Source data:

___

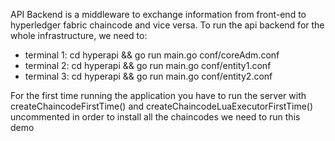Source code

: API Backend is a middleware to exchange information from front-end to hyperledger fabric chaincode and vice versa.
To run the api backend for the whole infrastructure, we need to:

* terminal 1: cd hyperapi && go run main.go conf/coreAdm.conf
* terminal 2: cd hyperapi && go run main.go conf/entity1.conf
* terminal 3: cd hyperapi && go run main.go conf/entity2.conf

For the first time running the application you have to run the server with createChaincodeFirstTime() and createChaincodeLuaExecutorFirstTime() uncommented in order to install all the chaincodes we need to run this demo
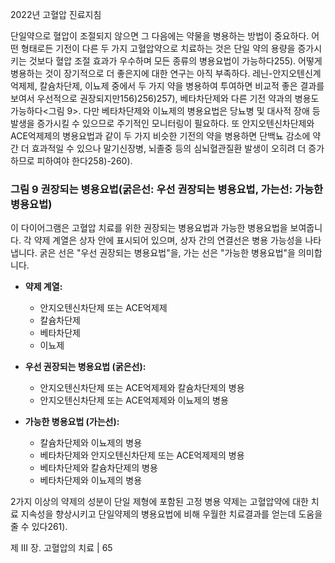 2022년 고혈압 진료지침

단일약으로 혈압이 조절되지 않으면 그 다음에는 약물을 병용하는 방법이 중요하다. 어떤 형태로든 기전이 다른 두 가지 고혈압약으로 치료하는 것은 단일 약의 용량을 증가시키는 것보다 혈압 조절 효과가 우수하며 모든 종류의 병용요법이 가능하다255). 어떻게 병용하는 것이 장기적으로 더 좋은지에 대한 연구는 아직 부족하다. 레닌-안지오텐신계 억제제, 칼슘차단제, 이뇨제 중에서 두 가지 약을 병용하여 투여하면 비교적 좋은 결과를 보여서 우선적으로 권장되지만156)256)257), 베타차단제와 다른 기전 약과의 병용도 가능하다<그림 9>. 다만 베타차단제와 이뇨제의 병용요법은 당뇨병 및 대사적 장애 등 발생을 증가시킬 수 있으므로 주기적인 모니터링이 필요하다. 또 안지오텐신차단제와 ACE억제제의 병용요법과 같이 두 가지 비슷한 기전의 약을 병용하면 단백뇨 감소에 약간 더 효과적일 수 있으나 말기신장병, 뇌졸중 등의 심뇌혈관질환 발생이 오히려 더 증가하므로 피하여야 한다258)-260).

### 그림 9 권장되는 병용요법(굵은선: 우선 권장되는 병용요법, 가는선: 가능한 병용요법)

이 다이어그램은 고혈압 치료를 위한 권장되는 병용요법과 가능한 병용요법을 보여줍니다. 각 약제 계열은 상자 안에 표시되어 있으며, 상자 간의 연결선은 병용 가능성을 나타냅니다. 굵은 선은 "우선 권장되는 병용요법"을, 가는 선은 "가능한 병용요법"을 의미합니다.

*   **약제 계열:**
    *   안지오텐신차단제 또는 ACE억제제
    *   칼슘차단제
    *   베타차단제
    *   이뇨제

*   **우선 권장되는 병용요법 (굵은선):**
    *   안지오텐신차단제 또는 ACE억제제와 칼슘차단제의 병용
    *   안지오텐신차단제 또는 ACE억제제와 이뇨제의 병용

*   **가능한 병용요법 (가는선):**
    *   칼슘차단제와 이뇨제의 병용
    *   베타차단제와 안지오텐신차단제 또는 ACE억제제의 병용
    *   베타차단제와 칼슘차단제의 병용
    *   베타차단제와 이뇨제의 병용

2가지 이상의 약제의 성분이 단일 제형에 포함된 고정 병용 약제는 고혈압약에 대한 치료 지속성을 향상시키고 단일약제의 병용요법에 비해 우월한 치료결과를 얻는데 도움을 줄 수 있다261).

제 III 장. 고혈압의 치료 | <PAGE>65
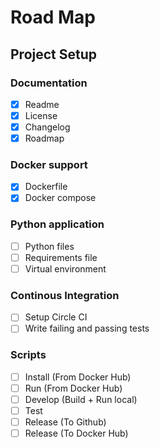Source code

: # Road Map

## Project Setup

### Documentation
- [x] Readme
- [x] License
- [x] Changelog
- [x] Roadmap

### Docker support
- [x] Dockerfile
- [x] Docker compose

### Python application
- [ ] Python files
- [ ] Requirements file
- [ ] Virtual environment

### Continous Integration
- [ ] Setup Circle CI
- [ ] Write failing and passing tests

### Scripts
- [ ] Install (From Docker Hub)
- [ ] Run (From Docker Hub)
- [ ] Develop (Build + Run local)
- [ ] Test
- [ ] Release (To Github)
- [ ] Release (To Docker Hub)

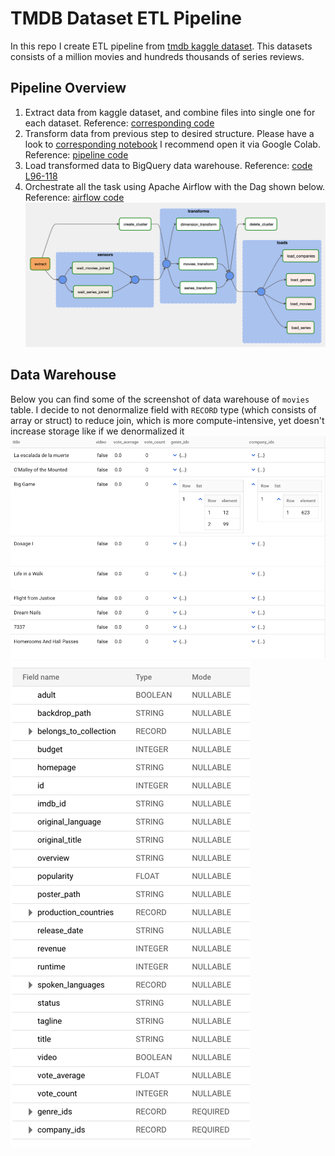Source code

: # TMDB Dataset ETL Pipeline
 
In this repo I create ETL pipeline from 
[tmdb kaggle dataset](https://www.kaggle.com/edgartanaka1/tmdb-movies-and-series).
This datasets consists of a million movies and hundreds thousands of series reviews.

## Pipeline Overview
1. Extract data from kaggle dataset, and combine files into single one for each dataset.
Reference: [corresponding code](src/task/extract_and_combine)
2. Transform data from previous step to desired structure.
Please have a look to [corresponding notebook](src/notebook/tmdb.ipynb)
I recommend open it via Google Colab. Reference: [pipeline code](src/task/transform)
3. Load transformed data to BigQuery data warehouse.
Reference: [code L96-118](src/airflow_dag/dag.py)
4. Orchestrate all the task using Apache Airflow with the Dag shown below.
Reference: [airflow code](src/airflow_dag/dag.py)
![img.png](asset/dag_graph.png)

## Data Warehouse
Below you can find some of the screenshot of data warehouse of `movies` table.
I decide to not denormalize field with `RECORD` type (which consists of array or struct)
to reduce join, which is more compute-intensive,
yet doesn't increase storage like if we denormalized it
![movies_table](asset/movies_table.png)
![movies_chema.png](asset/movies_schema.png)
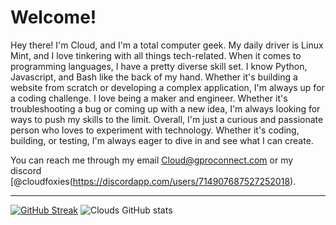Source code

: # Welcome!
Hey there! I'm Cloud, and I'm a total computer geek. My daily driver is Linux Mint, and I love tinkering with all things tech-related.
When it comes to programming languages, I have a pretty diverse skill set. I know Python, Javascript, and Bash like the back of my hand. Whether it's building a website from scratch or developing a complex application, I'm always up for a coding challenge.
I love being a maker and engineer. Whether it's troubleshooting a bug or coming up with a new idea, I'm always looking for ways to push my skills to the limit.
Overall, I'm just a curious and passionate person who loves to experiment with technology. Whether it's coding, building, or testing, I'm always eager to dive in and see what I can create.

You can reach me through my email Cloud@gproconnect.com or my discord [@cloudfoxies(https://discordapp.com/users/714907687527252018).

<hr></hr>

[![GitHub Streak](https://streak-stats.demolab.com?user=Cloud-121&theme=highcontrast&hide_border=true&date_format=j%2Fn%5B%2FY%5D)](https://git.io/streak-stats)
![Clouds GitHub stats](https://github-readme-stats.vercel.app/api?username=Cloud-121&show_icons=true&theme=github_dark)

___

__WHAT THIS TASK INVOLVES__
Set down word for word the lines from the opening of the entries above through the line that contains "run main.go conf/entity1.conf", and omit every picture.

__WRITTEN RESPONSE__
Source code

: API Backend is a middleware to exchange information from front-end to hyperledger fabric chaincode and vice versa.
To run the api backend for the whole infrastructure, we need to:

* terminal 1: cd hyperapi && go run main.go conf/coreAdm.conf
* terminal 2: cd hyperapi && go run main.go conf/entity1.conf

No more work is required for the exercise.